* INFORMATION PROVIDED *
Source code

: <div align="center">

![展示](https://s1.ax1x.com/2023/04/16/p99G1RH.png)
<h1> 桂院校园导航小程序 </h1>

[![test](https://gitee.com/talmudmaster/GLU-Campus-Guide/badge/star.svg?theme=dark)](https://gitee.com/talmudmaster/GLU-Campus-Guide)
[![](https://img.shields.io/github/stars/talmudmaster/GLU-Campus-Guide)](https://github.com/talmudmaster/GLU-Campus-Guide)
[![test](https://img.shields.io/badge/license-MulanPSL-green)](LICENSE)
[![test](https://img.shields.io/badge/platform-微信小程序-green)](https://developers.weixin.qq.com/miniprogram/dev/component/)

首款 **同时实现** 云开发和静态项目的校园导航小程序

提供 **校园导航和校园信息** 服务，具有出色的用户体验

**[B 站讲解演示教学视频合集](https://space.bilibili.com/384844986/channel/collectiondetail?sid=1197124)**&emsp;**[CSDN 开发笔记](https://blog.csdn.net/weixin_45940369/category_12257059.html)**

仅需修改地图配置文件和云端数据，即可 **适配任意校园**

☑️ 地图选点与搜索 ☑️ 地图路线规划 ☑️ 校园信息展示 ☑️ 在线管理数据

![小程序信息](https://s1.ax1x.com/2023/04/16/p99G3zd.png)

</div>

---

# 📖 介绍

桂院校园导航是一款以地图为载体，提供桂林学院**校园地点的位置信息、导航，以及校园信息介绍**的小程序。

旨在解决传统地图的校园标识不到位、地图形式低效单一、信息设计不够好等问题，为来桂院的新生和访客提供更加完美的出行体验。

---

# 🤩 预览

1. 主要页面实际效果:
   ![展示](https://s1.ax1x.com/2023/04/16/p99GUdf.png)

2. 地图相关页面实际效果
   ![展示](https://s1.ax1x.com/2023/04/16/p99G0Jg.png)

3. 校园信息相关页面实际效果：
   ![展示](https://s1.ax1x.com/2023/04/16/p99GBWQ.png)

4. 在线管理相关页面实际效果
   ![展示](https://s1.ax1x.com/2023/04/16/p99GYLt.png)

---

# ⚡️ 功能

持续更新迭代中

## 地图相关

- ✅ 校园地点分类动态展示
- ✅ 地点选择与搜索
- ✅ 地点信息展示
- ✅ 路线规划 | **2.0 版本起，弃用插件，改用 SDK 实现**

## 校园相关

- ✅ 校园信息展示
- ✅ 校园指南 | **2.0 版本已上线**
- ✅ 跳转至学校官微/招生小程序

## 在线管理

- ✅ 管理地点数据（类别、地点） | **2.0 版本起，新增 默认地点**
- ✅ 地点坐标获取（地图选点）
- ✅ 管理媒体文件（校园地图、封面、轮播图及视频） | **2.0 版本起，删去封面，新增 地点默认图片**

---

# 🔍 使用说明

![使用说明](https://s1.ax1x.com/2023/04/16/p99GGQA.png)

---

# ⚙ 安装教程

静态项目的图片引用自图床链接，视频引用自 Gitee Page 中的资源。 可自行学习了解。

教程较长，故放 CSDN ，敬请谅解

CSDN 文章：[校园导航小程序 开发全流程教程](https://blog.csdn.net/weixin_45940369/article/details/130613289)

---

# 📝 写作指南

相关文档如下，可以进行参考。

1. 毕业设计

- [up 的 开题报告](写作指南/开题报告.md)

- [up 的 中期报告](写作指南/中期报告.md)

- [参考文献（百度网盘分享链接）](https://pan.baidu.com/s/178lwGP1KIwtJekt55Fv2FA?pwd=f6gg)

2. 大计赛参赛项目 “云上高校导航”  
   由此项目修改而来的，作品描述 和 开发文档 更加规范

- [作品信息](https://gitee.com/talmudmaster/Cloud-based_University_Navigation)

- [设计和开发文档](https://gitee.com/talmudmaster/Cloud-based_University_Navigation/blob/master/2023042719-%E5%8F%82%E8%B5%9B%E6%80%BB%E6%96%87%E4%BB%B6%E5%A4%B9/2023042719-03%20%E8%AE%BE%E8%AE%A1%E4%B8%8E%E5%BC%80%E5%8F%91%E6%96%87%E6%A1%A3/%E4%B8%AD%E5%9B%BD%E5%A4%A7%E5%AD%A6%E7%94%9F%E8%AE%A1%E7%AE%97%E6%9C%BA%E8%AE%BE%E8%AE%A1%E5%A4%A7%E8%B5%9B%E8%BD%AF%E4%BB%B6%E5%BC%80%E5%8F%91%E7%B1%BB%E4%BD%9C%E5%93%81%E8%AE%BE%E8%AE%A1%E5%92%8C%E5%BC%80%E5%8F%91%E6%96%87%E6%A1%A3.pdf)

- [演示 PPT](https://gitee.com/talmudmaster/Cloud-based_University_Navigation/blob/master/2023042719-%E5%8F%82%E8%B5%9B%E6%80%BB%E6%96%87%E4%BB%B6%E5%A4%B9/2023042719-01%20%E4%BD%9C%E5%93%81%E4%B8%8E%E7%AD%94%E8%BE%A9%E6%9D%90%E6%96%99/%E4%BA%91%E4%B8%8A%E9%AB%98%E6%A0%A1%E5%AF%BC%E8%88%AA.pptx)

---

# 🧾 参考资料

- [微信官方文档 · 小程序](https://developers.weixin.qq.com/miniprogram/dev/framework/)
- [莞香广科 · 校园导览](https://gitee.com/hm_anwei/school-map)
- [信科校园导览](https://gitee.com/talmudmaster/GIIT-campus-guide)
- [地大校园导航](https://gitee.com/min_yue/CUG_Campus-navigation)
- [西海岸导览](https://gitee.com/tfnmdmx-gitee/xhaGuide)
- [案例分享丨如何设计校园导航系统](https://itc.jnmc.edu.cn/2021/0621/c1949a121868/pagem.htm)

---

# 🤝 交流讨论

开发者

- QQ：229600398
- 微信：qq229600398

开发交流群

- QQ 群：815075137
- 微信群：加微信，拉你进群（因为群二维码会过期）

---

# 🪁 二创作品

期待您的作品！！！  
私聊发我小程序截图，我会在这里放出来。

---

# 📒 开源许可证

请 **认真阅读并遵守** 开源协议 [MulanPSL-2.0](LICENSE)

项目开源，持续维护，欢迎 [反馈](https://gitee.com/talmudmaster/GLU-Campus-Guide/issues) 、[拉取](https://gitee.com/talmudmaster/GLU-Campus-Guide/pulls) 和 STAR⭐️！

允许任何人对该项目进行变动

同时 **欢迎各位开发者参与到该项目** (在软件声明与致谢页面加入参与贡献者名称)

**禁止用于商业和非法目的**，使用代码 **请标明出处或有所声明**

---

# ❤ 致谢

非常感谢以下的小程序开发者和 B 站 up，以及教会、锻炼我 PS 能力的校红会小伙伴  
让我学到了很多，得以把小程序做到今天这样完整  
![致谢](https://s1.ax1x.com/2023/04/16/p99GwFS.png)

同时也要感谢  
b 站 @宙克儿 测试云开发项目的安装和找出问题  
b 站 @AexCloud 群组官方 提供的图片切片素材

* WHAT THE TASK ASKS *
Copy task for the entries above: every line with the string "MulanPSL".

* RESPONSE BELOW *
[![test](https://img.shields.io/badge/license-MulanPSL-green)](LICENSE)
请 **认真阅读并遵守** 开源协议 [MulanPSL-2.0](LICENSE)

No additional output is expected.